There is also a natural space of strictly commutative elements in $X$, given by the (derived) mapping space (in the homotopy theory of $E_\infty$-spaces) $\hom(\mathbb{Z}_{\geq 0}, X)$. I do not know of a simple presentation of $\mathbb{Z}_{\geq 0}$ as an $E_\infty$-space (the free $E_\infty$-space on one object is $\bigsqcup_{n \geq 0} B \Sigma_n$), so I am not sure how to write this space down in terms of $X$. If $X$ is grouplike, so that it can be identified with a connective spectrum, then this is the mapping space in spectra $\hom( H \mathbb{Z}, X)$.

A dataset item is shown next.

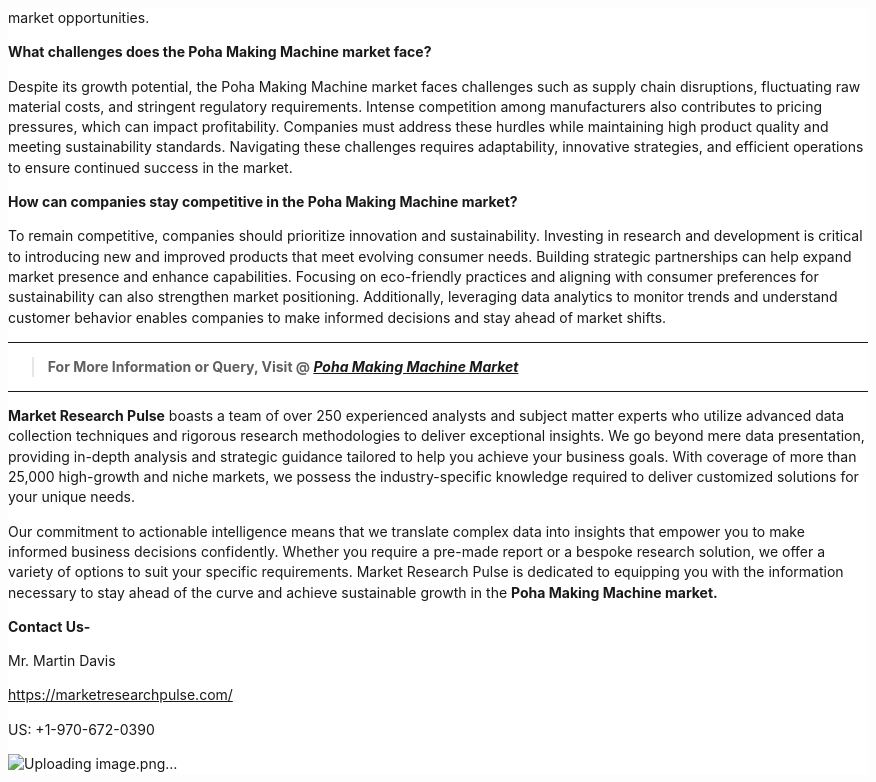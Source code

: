 market opportunities.</p><p><strong>What challenges does the Poha Making Machine market face?</strong></p><p>Despite its growth potential, the Poha Making Machine market faces challenges such as supply chain disruptions, fluctuating raw material costs, and stringent regulatory requirements. Intense competition among manufacturers also contributes to pricing pressures, which can impact profitability. Companies must address these hurdles while maintaining high product quality and meeting sustainability standards. Navigating these challenges requires adaptability, innovative strategies, and efficient operations to ensure continued success in the market.</p><p><strong>How can companies stay competitive in the Poha Making Machine market?</strong></p><p>To remain competitive, companies should prioritize innovation and sustainability. Investing in research and development is critical to introducing new and improved products that meet evolving consumer needs. Building strategic partnerships can help expand market presence and enhance capabilities. Focusing on eco-friendly practices and aligning with consumer preferences for sustainability can also strengthen market positioning. Additionally, leveraging data analytics to monitor trends and understand customer behavior enables companies to make informed decisions and stay ahead of market shifts.</p><hr /><blockquote><p><strong>For More Information or Query, Visit @&nbsp;<em><a href="https://marketresearchpulse.com/report/18064/poha-making-machine-market?utm_source=Linkedin&utm_medium=0117">Poha Making Machine Market</a></em></strong></p></blockquote><hr /><p><strong>Market Research Pulse</strong> boasts a team of over 250 experienced analysts and subject matter experts who utilize advanced data collection techniques and rigorous research methodologies to deliver exceptional insights. We go beyond mere data presentation, providing in-depth analysis and strategic guidance tailored to help you achieve your business goals. With coverage of more than 25,000 high-growth and niche markets, we possess the industry-specific knowledge required to deliver customized solutions for your unique needs.</p><p>Our commitment to actionable intelligence means that we translate complex data into insights that empower you to make informed business decisions confidently. Whether you require a pre-made report or a bespoke research solution, we offer a variety of options to suit your specific requirements. Market Research Pulse is dedicated to equipping you with the information necessary to stay ahead of the curve and achieve sustainable growth in the <strong>Poha Making Machine market.</strong></p><p><strong>Contact Us-</strong></p><p>Mr. Martin Davis</p><p>https://marketresearchpulse.com/</p><p>US: +1-970-672-0390</p>
![Uploading image.png…]()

What are examples of strictly commutative elements? For instance, I am interested in the following example: given an $E_\infty$-ring $R$, what is the space of strictly commutative elements in the infinite loop space $\Omega^\infty R$ with multiplicative structure? (Equivalently, what is the space of maps $S^0[\mathbb{Z}_{\geq 0}] \to R$ in $E_\infty$-rings?) One reason is that the $E_\infty$-ring $S^0[\mathbb{Z}_{\geq 0}]$ is easier to compute with than the free $E_\infty$-ring on a generator in degree zero, but seems to be less nice formally, and I'd like to know conditions under which an element in $\pi_0 R$ can be hit by a map from the monoid algebra.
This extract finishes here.